Advantage of First Embodiment

[0192] As described above, the information processing system 1 includes the CPUs 21 to 21c, the memories 22 to 22c, and the XB 2 that connects the CPUs 21 to 21c to each other. In addition, the CPU 21 includes the address converting unit that is used for conversion between a logical address and a physical address and the node map 34 that is used for conversion between a physical address and a CPUID.

[0193] The CPU 21 transmits a request packet that includes a physical address and a CPUID. In addition, in a case where a request packet is received from another CPU, the CPU 21 determines whether a storage area, which is an access target, is the shared area or the local area based on the physical address that is stored in the received packet.

[0194] In this way, the information processing system 1 can efficiently access the shared memory between nodes using a small amount of hardware. In other words, in the information processing system 1, since the CPU 21 performs address conversion using the node map 34 that is used for performing conversion between the physical address and the CPUID, memory accesses can be efficiently performed.

[0195] In addition, in a case where the CPU 21 accesses the shared area of a memory accessed by another CPU, the CPU 21 may transmit the packet in which a physical address and a CPUID are stored only to the XB 2. Accordingly, the information processing system 1 can efficiently perform memory accesses.

[0196] Furthermore, in a case where the CPU 21 receives a request packet from another CPU, the information processing system 1 determines whether a storage area, which is an access target, is the shared area or the local area based on the physical address that is stored in the received packet. Accordingly, the information processing system 1 can maintain the security level of the kernel data and the user data stored in the local area to be high. In addition, since the information processing system 1 configures all the memories to be cacheable, a delay time in memory accessing can be easily covered up.

[0197] The CPU 21 accesses the shared area of the memory accessed by another CPU using a method similar to that used for accessing the memory 22. In other words, even in a case where the storage area, which is an access target, is present in the memory 22 or another memory, the arithmetic unit 31 included in the CPU 21 may output only the logical address.

[0198] Accordingly, even in a case where a process, programming, or the like of exclusively controlling the I/O or the like is not performed, the information processing system 1 can easily access the shared area, and accordingly, the performance of memory accesses can be improved. In addition, even in a case where a program or an OS that is executed is not modified, the CPU 21 can appropriately use the shared memory, and, as a result, a prefetching process can be performed similarly to a general case, whereby the performance of memory accesses can be improved.

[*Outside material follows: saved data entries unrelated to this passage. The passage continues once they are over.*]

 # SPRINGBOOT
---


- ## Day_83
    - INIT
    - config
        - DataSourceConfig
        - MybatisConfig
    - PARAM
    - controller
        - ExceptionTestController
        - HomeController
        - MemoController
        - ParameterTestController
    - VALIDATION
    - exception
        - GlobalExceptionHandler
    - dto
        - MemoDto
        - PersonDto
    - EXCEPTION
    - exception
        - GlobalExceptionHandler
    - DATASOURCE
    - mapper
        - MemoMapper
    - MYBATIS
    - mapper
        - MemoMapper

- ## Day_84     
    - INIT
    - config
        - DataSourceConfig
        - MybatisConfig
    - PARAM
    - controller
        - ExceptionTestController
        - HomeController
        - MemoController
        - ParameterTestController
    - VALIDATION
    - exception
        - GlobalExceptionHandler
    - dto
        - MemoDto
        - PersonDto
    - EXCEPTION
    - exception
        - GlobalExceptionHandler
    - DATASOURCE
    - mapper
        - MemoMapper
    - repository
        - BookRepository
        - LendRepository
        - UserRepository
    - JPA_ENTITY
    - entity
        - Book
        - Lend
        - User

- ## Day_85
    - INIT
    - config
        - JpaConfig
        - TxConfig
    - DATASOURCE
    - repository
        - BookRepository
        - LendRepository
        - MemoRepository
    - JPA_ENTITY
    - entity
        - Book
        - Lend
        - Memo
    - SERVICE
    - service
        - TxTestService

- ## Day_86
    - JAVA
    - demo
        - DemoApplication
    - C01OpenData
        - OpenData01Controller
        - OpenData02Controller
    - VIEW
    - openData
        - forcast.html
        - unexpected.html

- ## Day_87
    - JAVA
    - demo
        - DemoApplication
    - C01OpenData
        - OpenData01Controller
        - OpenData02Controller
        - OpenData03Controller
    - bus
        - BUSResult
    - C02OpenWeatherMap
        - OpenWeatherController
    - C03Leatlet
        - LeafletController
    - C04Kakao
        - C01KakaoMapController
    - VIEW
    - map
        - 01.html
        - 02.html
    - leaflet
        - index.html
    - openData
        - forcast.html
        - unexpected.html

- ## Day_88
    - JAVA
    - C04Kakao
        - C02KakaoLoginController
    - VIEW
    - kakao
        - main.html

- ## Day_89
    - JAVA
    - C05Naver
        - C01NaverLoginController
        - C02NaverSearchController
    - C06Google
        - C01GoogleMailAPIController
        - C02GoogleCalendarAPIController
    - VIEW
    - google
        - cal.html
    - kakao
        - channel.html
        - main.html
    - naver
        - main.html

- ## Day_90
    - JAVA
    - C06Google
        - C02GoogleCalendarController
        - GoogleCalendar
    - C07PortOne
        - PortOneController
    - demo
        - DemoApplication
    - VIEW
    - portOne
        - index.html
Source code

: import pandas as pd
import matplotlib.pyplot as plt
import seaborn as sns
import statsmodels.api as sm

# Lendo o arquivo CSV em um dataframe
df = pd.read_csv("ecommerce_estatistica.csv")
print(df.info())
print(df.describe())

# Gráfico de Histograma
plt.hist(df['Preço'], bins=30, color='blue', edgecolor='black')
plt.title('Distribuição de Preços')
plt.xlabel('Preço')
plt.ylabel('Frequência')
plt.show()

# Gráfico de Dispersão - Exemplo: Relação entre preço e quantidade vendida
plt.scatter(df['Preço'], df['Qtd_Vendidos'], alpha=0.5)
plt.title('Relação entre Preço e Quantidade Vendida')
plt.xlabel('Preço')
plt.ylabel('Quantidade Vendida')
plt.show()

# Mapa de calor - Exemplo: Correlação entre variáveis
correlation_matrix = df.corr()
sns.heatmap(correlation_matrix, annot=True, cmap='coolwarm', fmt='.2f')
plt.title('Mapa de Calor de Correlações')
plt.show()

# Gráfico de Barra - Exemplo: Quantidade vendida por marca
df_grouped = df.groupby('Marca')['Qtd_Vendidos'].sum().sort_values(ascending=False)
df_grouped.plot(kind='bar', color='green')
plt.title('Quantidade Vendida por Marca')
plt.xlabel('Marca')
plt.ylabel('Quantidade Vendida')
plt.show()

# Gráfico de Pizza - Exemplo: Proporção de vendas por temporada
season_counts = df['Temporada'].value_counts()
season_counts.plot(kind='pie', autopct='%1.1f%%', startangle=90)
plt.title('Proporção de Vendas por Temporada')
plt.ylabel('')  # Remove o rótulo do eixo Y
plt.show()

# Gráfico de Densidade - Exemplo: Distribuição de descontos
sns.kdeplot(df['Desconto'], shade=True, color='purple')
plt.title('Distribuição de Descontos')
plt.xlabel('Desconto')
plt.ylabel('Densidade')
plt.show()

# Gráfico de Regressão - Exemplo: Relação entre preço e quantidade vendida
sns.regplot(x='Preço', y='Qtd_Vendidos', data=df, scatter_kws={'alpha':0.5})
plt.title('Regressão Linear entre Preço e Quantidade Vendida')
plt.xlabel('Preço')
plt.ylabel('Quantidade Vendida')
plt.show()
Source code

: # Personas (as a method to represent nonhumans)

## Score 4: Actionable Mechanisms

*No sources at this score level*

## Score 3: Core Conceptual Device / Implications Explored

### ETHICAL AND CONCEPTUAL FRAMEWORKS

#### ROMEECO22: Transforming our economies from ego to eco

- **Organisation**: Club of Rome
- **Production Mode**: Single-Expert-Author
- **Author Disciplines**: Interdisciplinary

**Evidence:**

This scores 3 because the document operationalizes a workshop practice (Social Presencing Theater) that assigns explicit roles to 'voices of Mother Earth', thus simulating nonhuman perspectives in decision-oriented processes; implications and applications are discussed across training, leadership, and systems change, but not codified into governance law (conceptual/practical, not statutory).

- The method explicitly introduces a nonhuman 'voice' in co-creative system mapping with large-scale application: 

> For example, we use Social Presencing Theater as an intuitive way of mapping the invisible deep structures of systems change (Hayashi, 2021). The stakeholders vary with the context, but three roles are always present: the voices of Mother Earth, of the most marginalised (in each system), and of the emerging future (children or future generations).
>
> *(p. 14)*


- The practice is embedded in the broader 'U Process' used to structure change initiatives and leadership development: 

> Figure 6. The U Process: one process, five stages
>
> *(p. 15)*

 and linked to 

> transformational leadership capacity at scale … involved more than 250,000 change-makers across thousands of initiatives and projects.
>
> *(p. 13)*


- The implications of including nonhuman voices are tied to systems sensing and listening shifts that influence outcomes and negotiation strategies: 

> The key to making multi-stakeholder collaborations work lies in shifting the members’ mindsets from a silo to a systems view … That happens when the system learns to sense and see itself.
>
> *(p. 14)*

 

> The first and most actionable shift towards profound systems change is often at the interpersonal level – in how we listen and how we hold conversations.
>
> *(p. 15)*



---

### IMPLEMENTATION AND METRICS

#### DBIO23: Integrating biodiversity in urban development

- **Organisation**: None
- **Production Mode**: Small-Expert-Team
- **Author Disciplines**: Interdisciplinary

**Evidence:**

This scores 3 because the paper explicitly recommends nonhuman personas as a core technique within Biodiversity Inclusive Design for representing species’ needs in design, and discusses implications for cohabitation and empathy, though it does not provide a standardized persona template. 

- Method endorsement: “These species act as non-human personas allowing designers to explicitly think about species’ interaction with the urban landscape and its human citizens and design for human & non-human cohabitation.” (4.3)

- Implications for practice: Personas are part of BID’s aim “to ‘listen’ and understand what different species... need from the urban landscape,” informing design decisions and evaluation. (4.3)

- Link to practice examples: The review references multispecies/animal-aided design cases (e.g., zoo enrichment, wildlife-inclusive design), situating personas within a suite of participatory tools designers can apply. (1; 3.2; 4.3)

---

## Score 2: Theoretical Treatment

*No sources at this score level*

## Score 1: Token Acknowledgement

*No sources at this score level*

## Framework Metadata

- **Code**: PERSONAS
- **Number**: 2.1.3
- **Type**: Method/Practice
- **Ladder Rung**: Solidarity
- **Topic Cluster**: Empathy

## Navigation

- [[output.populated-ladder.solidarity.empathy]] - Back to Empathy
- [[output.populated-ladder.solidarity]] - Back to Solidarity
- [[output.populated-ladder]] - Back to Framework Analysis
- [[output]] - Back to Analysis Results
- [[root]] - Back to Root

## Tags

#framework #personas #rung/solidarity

[0199] In addition, the information processing system 1 allocates physical addresses of which a predetermined bit is "1" to the shared area and allocates physical addresses of which the predetermined bit is "0" to the local area. Accordingly, only by determining whether or not the predetermined one bit of the physical address is "1", the CPU 21 can easily determine whether or not a physical address, which is an access target, is a physical address of the shared area. As a result, the information processing system 1 can perform efficient memory accesses.

[0200] On the other hand, in a case where the target of a memory access from another CPU is determined as an access to the local area, the CPU 21 sends back a negative reply. Accordingly, the information processing system 1 prevents an access to an area other than the shared area, whereby an error can be prevented.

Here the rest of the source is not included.